Fig. 1: Host-guest interactions between macrocycles and bacterial homoserine lactones selective for HSLs with prolonged acyl chains.

a Schematic of the interaction between macrocyclic “hosts” with HSL “guests”. b The molecular structures, abbreviated names and bacterial species of all QS HSLs used in this study. c Schematic representation of HSL quorum sensing in Gram-negative bacteria (left), along with a virulence inhibition approach (right). In short, HSLs produced by select individuals diffuse freely through the outer and inner membranes and get sensed by intracellular receptor proteins in other community members, promoting the production of isogenic HSL and a synchronized regulation of activities.
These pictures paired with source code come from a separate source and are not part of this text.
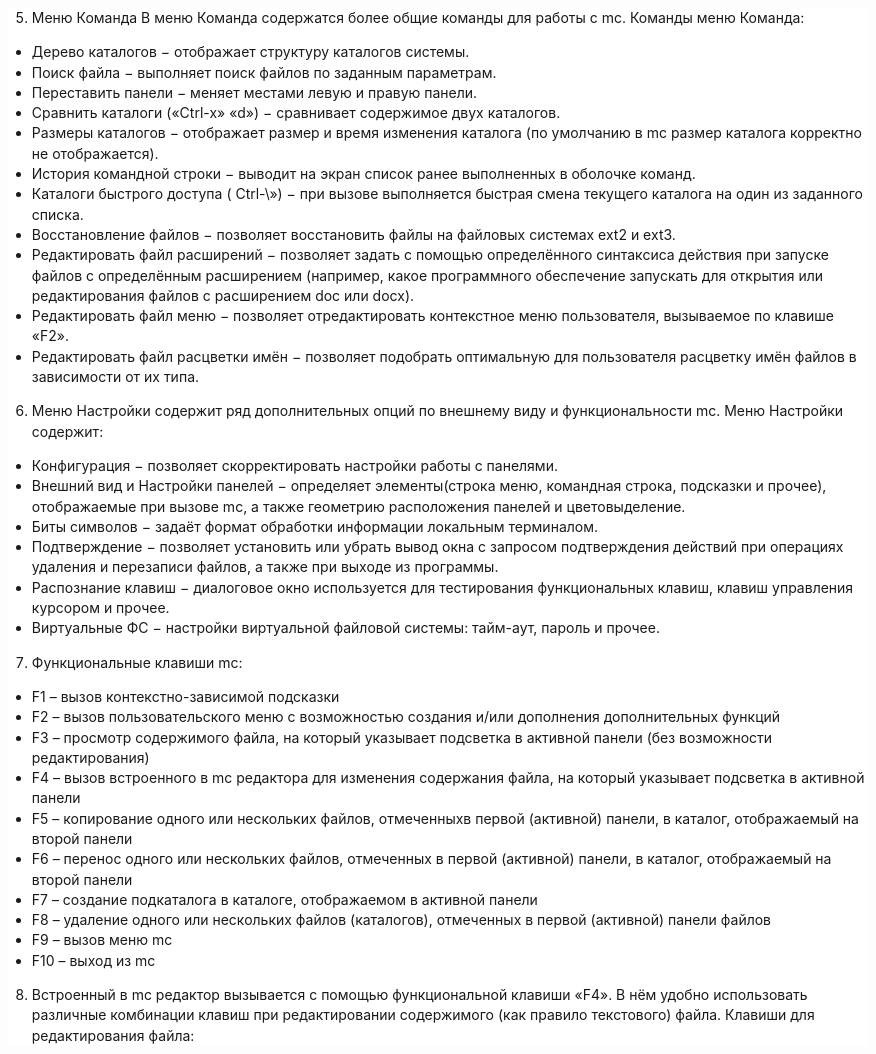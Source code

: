 5. Меню Команда В меню Команда содержатся более общие команды для работы с mc. Команды меню Команда:

* Дерево каталогов − отображает структуру каталогов системы.
* Поиск файла − выполняет поиск файлов по заданным параметрам.
* Переставить панели − меняет местами левую и правую панели.
* Сравнить каталоги («Ctrl-x» «d») − сравнивает содержимое двух каталогов.
* Размеры каталогов − отображает размер и время изменения каталога (по умолчанию в mc размер каталога корректно не отображается).
* История командной строки − выводит на экран список ранее выполненных в оболочке команд.
* Каталоги быстрого доступа ( Ctrl-\») − при вызове выполняется быстрая смена текущего каталога на один из заданного списка.
* Восстановление файлов − позволяет восстановить файлы на файловых системах ext2 и ext3.
* Редактировать файл расширений − позволяет задать с помощью определённого синтаксиса действия при запуске файлов с определённым расширением (например, какое программного обеспечение запускать для открытия или редактирования файлов с расширением doc или docx).
* Редактировать файл меню − позволяет отредактировать контекстное меню пользователя, вызываемое по клавише «F2».
* Редактировать файл расцветки имён − позволяет подобрать оптимальную для пользователя расцветку имён файлов в зависимости от их типа.

6. Меню Настройки содержит ряд дополнительных опций по внешнему виду и функциональности mc. Меню Настройки содержит:

* Конфигурация − позволяет скорректировать настройки работы с панелями.
* Внешний вид и Настройки панелей − определяет элементы(строка меню, командная строка, подсказки и прочее), отображаемые при вызове mc, а также геометрию расположения панелей и цветовыделение.
* Биты символов − задаёт формат обработки информации локальным терминалом.
* Подтверждение − позволяет установить или убрать вывод окна с запросом подтверждения действий при операциях удаления и перезаписи файлов, а также при выходе из программы.
* Распознание клавиш − диалоговое окно используется для тестирования функциональных клавиш, клавиш управления курсором и прочее.
* Виртуальные ФС − настройки виртуальной файловой системы: тайм-аут, пароль и прочее.

7. Функциональные клавиши mc:

* F1 – вызов контекстно-зависимой подсказки
* F2 – вызов пользовательского меню с возможностью создания и/или дополнения дополнительных функций
* F3 – просмотр содержимого файла, на который указывает подсветка в активной панели (без возможности редактирования)
* F4 – вызов встроенного в mc редактора для изменения содержания файла, на который указывает подсветка в активной панели
* F5 – копирование одного или нескольких файлов, отмеченныхв первой (активной) панели, в каталог, отображаемый на второй панели
* F6 – перенос одного или нескольких файлов, отмеченных в первой (активной) панели, в каталог, отображаемый на второй панели
* F7 – создание подкаталога в каталоге, отображаемом в активной панели
* F8 – удаление одного или нескольких файлов (каталогов), отмеченных в первой (активной) панели файлов
* F9 – вызов меню mc
* F10 – выход из mc

8. Встроенный в mc редактор вызывается с помощью функциональной клавиши «F4». В нём удобно использовать различные комбинации клавиш при редактировании содержимого (как правило текстового) файла. Клавиши для редактирования файла:
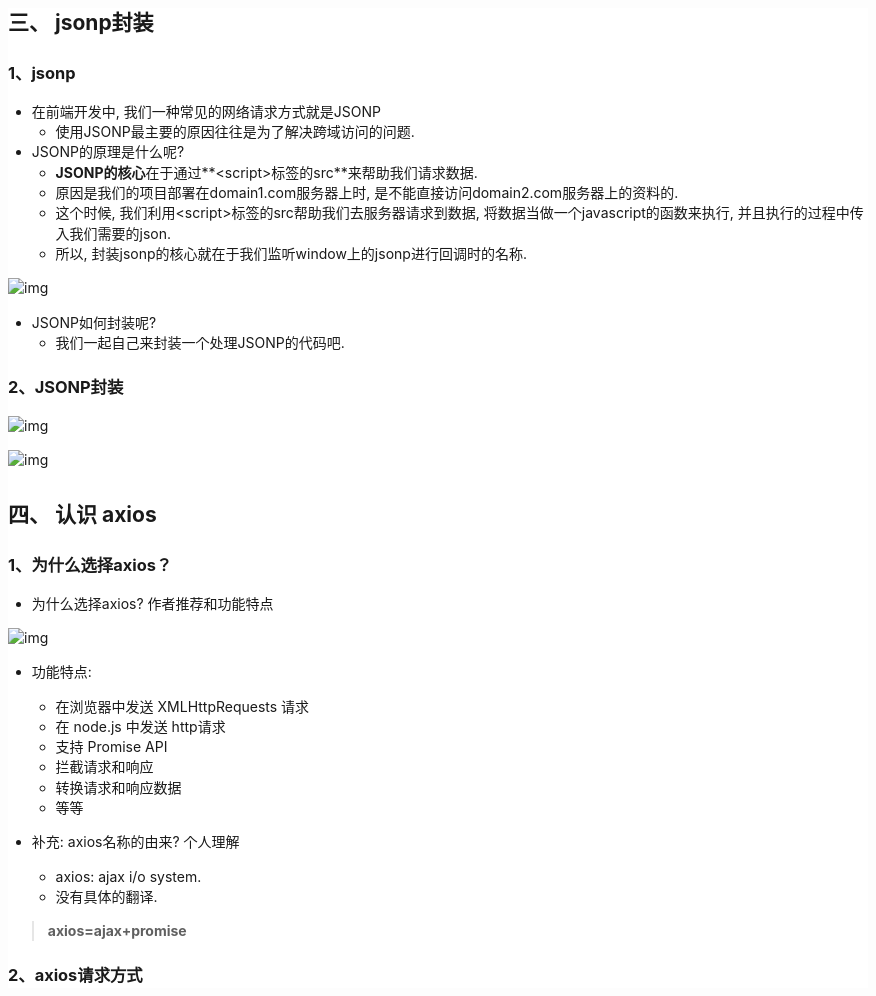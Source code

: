 

## 三、 jsonp封装

### 1、jsonp

* 在前端开发中, 我们一种常见的网络请求方式就是JSONP
  * 使用JSONP最主要的原因往往是为了解决跨域访问的问题.
* JSONP的原理是什么呢?
  * **JSONP的核心**在于通过**\<script>标签的src**来帮助我们请求数据.
  * 原因是我们的项目部署在domain1.com服务器上时, 是不能直接访问domain2.com服务器上的资料的.
  * 这个时候, 我们利用\<script>标签的src帮助我们去服务器请求到数据, 将数据当做一个javascript的函数来执行, 并且执行的过程中传入我们需要的json.
  * 所以, 封装jsonp的核心就在于我们监听window上的jsonp进行回调时的名称.

![img](https://img-blog.csdnimg.cn/20210804130239676.png?x-oss-process=image/watermark,type_ZmFuZ3poZW5naGVpdGk,shadow_10,text_aHR0cHM6Ly9ibG9nLmNzZG4ubmV0L3FxXzIzMDczODEx,size_16,color_FFFFFF,t_70)

-  JSONP如何封装呢?
   - 我们一起自己来封装一个处理JSONP的代码吧.



### 2、JSONP封装

![img](https://img-blog.csdnimg.cn/2021080413040086.png?x-oss-process=image/watermark,type_ZmFuZ3poZW5naGVpdGk,shadow_10,text_aHR0cHM6Ly9ibG9nLmNzZG4ubmV0L3FxXzIzMDczODEx,size_16,color_FFFFFF,t_70)

![img](https://img-blog.csdnimg.cn/20210804130410779.png)



## 四、 认识 axios

### 1、为什么选择axios？

- 为什么选择axios? 作者推荐和功能特点 

![img](https://img-blog.csdnimg.cn/20210804130518995.png)

- 功能特点:
  - 在浏览器中发送 XMLHttpRequests 请求
  - 在 node.js 中发送 http请求
  - 支持 Promise API
  - 拦截请求和响应
  - 转换请求和响应数据
  - 等等 

- 补充: axios名称的由来? 个人理解
  - axios: ajax i/o system. 
  - 没有具体的翻译.



> **axios=ajax+promise**

### 2、axios请求方式
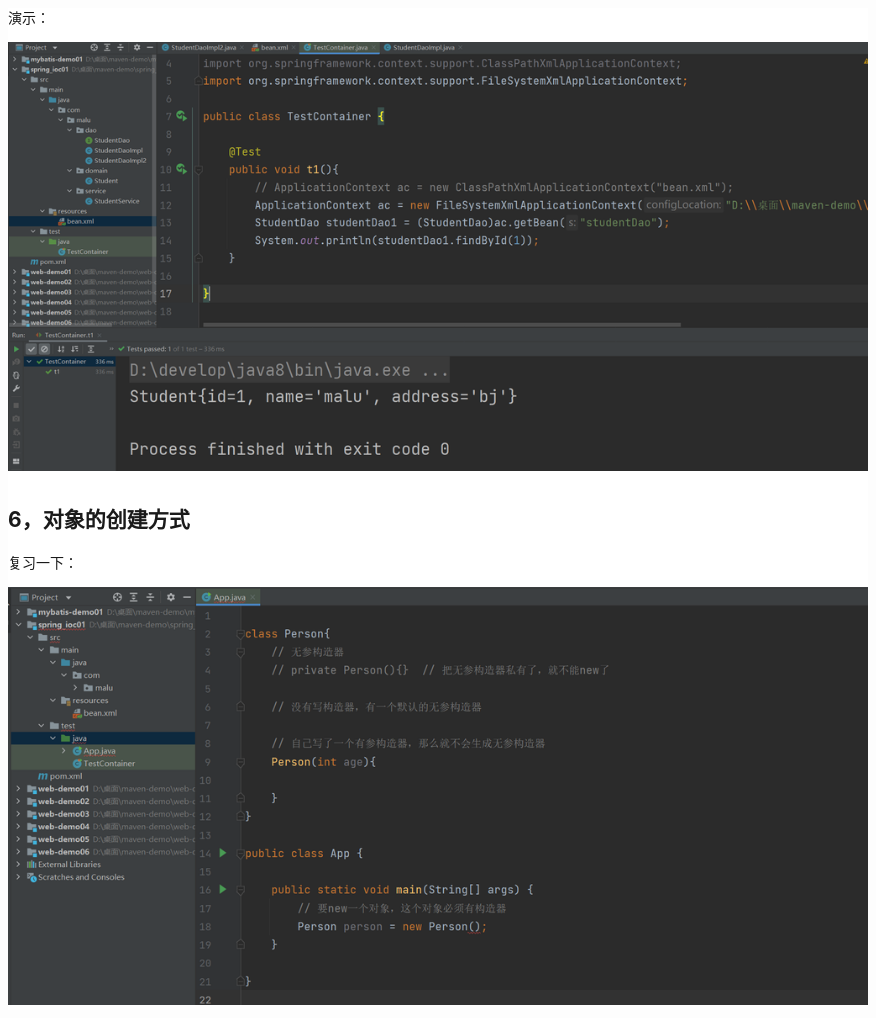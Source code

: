 

演示：

![1722411231559](./assets/1722411231559.png)



## 6，对象的创建方式

复习一下：

![1722411847881](./assets/1722411847881.png)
Applied virulence inhibition strategy, where the interaction between the HSLs and macrocyclic host prevents the recognition of HSLs by its cognate receptor. d Screening for the interaction between HSLs as seen in (b) and a set of macrocycles reveals several combinations where the macrocycle interacts with the HSL and where the growth rate in E. coli (I₁/I₀ OD₆₀₀) remains mostly unaffected (threshold, grey dashed lines, ±20%). The interaction is detected through a HSL biosensor, where the cognate receptor is expressed, and the promotor binding region is fused to GFP. Interactions between macrocycles and HSLs are observed through a decrease in affinity (I₁/I₀). e Concentration-dependent effects of the strongest interacting macrocycle, P[5]a, on the fluorescent expression in E. coli for each of the six HSLs, indicates increased affinity towards HSLs with longer acyl chains. The data represent average values of biological replicates ± s.d (n = 3 per group). f Effect of P[5]a on the growth rate and viability of E. coli. E. coli incubated with highest tested concentration of P[5]a, 2.5 mM, shows a standard growth curve, including lag, log and stationary phase. A BacLight bacterial viability assessment shows cell viability in all tested concentrations of P[5]a after 24 h of exposure and no concentration-dependent cell death. The data represent average values of biological replicates ± s.d (n = 3 per group).